Adam, pris dans la lourdeur de la douleur et du chagrin, reprit difficilement ses esprits. Ses mains tremblaient, la douleur d'une perte insupportable lui broyant le cœur. Il laissa un dernier regard lourd de tristesse sur le corps de Zena, la souffrance brûlant ses entrailles. Il s'efforça de reprendre son souffle, rassemblant toutes ses forces. Lentement, il se redressa, chaque muscle en douleur, chaque pensée obnubilée par l'horreur du moment. Il posa Zena au sol, avec une délicatesse douloureuse, comme s'il pouvait encore réparer ce qui avait été brisé. Puis, d’un geste presque mécanique, il se précipita vers la passerelle, le poids de la perte encore vif dans son esprit.

— Ok, je dois faire quoi ? demanda-t-il d’une voix brisée, les yeux rouges, noyés de larmes, mais une détermination froide perçant à travers la souffrance.

Kiran, sans détour, s’adressa à lui avec la précision d’un homme contraint à la survie.

— Gère la poussée des moteurs auxiliaires ! Moi, je m’occupe de la trajectoire ! ordonna Kiran, ses yeux brillant d’une intense concentration.

Le vaisseau rugit, s'arrachant enfin au sol, une bête blessée cherchant la liberté. Le sol du monde qu’ils quittaient se dérobait sous leurs pieds, laissant derrière lui un champ de ruines et de cendres. Adam, toujours bouleversé, fixait l’horizon par le hublot, les larmes mouillant son visage. Mais ce n'était pas l'horizon qu'il voyait. Des silhouettes hantaient sa vue — celles de Zena, d’Eamon, de Koros. Des spectres vivants qui danseraient à jamais dans les recoins de sa mémoire. Les visages de ses amis disparus, les âmes brisées qu'il n'oublierait jamais.
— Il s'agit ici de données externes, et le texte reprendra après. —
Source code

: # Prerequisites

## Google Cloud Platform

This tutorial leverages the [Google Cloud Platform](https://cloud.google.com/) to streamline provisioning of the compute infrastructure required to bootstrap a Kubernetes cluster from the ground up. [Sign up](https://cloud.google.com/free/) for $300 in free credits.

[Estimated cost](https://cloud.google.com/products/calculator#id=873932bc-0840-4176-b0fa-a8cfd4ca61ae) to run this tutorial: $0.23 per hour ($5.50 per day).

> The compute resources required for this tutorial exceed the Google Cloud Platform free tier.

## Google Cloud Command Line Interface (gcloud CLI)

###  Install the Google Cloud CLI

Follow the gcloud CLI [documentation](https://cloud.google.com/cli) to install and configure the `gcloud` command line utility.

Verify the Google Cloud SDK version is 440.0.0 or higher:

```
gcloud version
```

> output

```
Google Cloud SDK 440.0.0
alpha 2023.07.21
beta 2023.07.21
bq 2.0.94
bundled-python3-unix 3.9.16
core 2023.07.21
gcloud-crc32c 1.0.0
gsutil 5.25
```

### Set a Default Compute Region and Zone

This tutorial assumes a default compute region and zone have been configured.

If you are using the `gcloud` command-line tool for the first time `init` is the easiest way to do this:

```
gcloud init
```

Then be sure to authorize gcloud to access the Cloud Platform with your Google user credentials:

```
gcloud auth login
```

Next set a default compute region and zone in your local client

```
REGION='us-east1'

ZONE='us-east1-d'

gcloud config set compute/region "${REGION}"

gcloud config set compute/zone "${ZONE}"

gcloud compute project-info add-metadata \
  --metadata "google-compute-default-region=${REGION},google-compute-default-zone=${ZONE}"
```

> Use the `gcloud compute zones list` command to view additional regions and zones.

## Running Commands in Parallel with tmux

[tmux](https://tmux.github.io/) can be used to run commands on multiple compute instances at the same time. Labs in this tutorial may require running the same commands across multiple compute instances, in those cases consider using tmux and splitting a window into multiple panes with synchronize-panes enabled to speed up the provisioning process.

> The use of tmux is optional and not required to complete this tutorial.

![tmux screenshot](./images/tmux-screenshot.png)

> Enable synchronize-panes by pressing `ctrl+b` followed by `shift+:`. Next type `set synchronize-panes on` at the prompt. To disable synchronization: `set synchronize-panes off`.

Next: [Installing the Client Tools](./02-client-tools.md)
Il serra les poings, une rage sourde naissant dans ses entrailles.

— Le Consortium... murmura-t-il à lui-même, sa voix tremblante mais emplie d'une détermination nouvelle. Il ne pouvait pas leur pardonner. Il ne le ferait pas.

Une promesse silencieuse s’éveilla en lui, plus forte que jamais : il découvrirait la vérité, il honorerait la mémoire de ses camarades, et il ferait payer le Consortium pour tout ce qu’ils avaient fait. Mais surtout, l’Ascendium… Qu'était-ce ? Un espoir, une clé ?

Il jura de découvrir toutes les réponses. Peu importe le prix. Peu importe les sacrifices à venir.